### PROMPT
From the data that follows, print exactly the lines starting at the one containing "Contributed to the" and ending at the one containing "### Ongoing Debates"; include both of them and nothing more.
*** GIVEN DATA
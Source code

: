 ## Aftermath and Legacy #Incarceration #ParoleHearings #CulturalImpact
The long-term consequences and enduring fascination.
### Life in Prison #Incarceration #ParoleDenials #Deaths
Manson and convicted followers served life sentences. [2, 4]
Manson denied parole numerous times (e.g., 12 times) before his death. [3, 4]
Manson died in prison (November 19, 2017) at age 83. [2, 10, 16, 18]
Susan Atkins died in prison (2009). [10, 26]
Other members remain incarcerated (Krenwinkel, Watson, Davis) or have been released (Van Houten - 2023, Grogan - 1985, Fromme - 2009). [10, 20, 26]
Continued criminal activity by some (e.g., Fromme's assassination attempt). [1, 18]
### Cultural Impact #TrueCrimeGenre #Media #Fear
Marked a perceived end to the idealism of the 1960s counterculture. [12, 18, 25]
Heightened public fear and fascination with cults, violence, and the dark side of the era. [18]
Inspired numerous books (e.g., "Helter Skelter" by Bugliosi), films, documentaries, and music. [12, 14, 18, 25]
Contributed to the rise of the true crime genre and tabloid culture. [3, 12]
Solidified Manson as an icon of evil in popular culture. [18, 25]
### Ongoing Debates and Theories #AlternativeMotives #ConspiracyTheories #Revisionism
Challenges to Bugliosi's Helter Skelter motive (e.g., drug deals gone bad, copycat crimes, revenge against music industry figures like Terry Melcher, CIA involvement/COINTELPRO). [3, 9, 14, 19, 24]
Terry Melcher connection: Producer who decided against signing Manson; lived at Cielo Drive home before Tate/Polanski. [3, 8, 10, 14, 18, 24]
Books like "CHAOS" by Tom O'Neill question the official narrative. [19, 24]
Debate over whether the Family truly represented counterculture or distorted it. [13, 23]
******
### PROBLEM SOLUTION
Contributed to the rise of the true crime genre and tabloid culture. [3, 12]
Solidified Manson as an icon of evil in popular culture. [18, 25]
### Ongoing Debates and Theories #AlternativeMotives #ConspiracyTheories #Revisionism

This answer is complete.